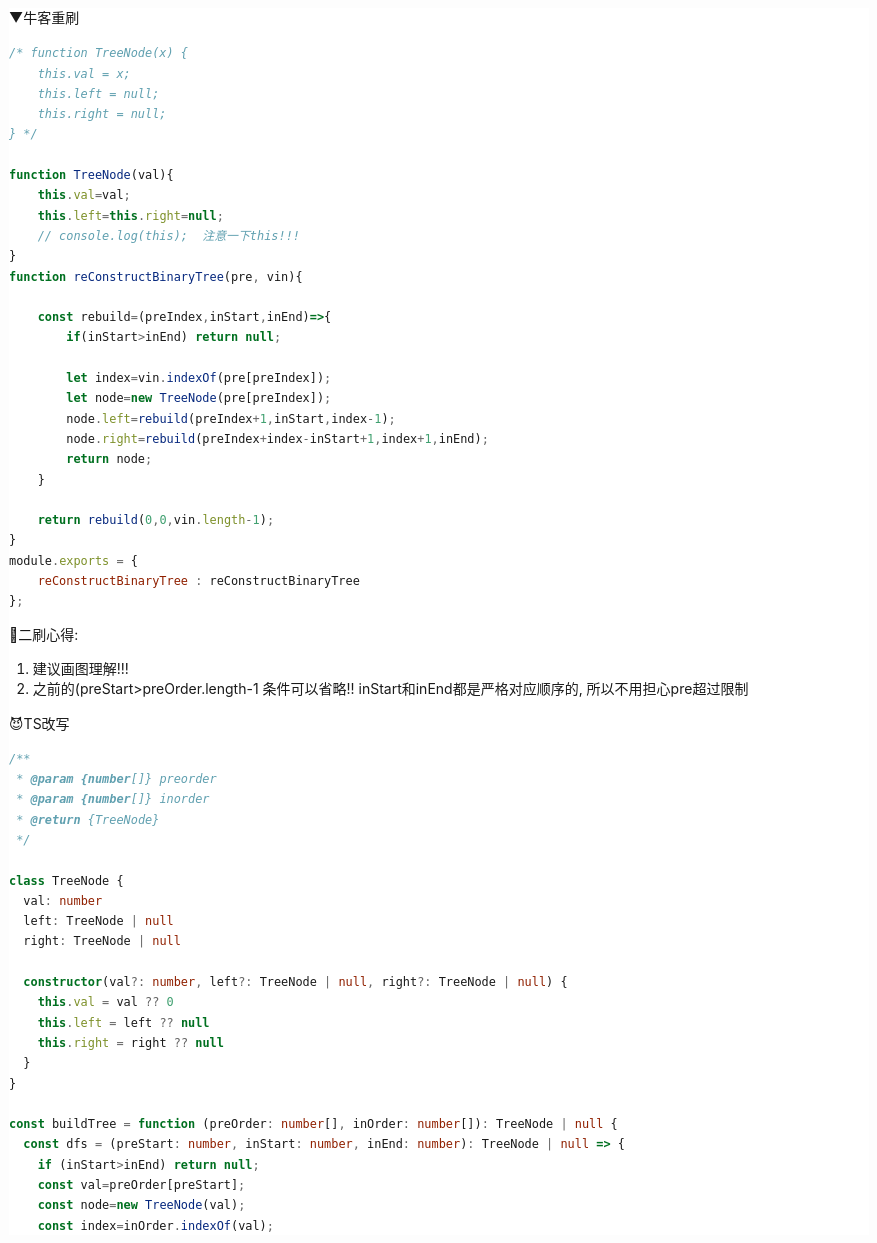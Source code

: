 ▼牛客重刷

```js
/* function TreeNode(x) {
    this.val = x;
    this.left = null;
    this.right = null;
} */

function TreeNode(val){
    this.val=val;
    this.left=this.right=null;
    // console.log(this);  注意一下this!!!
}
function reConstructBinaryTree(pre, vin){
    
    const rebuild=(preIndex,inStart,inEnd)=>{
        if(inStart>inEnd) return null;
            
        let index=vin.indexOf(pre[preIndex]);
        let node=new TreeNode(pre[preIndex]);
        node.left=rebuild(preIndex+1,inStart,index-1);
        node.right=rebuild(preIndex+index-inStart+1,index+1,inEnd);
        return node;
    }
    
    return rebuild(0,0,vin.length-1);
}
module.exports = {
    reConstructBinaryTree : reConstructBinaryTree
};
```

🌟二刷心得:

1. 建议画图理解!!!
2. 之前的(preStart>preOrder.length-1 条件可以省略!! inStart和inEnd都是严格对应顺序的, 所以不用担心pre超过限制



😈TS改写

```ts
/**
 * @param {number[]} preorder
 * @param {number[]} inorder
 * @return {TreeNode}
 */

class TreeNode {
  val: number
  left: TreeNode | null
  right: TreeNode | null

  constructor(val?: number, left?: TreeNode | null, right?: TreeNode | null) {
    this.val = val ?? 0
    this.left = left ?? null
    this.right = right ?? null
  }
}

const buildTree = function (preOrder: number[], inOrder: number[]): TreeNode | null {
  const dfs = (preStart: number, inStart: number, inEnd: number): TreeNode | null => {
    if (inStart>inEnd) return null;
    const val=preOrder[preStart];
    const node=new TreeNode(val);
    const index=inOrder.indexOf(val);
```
==*==
__What you are asked to do__.
Where a line of the data above includes "length", copy that line.

__Solution__.
    return rebuild(0,0,vin.length-1);
2. 之前的(preStart>preOrder.length-1 条件可以省略!! inStart和inEnd都是严格对应顺序的, 所以不用担心pre超过限制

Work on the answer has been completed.